Tuesday, October 12, 2004

Comically classic 

Teachers are beginning to use comics to teach literature.

At Oneida High School in upstate New York, Diane Roy teaches the students who failed ninth-grade English the first time around. Last year, on the heels of "Hamlet," she presented her class with a graphic novel - essentially a variety of comic book....

Roy's experiment with the graphic novel as text struck gold when she assigned Art Spiegelman's "Maus," the story of his parents' experience in the Holocaust told as a cat and mouse allegory - a highly regarded work that won the Pulitzer Prize. From there, some students moved to graphic novels about Hitler, and finally made their way to traditional books about the Holocaust.

Each student was required to read five graphic novels. But "there wasn't a single student in this class of kids - nonreaders who don't enjoy reading - who didn't read double that number," Roy says. "They would read them overnight ... they were reading them at lunch, in the hallway."

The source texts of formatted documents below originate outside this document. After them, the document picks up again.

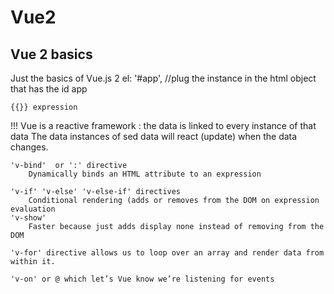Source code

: # Vue2
## Vue 2 basics
Just the basics of Vue.js 2
    el: '#app', //plug the instance in the html object that has the id app

    {{}} expression
!!! Vue is a reactive framework : the data is linked to every instance of that data
    The data instances of sed data will react (update) when the data changes.

    'v-bind'  or ':' directive
        Dynamically binds an HTML attribute to an expression
    
    'v-if' 'v-else' 'v-else-if' directives
        Conditional rendering (adds or removes from the DOM on expression evaluation
    'v-show' 
        Faster because just adds display none instead of removing from the DOM

    'v-for' directive allows us to loop over an array and render data from within it.

    'v-on' or @ which let’s Vue know we’re listening for events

Roy adapted her curriculum on graphic novels from a series developed for teachers by the New York City Comic Book Museum.

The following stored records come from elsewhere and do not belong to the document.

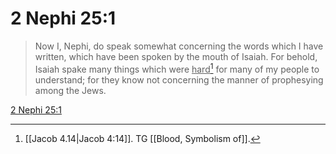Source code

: # 2 Nephi 25:1

> Now I, Nephi, do speak somewhat concerning the words which I have written, which have been spoken by the mouth of Isaiah. For behold, Isaiah spake many things which were <u>hard</u>[^a] for many of my people to understand; for they know not concerning the manner of prophesying among the Jews.

[2 Nephi 25:1](https://www.churchofjesuschrist.org/study/scriptures/bofm/2-ne/25?lang=eng&id=p1#p1)


[^a]: [[Jacob 4.14|Jacob 4:14]]. TG [[Blood, Symbolism of]].

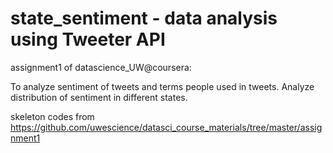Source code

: state_sentiment - data analysis using Tweeter API
===============

assignment1 of datascience_UW@coursera:

To analyze sentiment of tweets and terms people used in tweets. Analyze distribution of sentiment in different states.


skeleton codes from https://github.com/uwescience/datasci_course_materials/tree/master/assignment1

My Uncle Licky (a nickname, short for licorice) worked at the Dover News, a distributorship that put up comics in the magazine racks of small grocery stores in southeastern New Hampshire, southern Maine and northeast Massachusetts. When we'd visit Dover, where my parents were both born and raised and where most of my dad's family remained, I would always ask to go to with Uncle Licky to the News, wherein I could grab magazines and comics that were returned. All they had to do was cut off the cover and send it back to get credit from the publishers.

And it was there I discovered Classics Illustrated. My dad saw the interest and started buying up the older ones, two copies of everything, one for me and one to store. They'll be worth something some day, he said. He was right.

Most of my knowledge of classic literature when I arrived at college came from those comics and later from moving to Readers Digest condensed classics (and the Best Loved Books for Young Readers, which my parents bought for us to read). So if you're in New York (hi RP!) maybe you should check that museum out. Sounds like the kind of place Uncle Licky would have loved.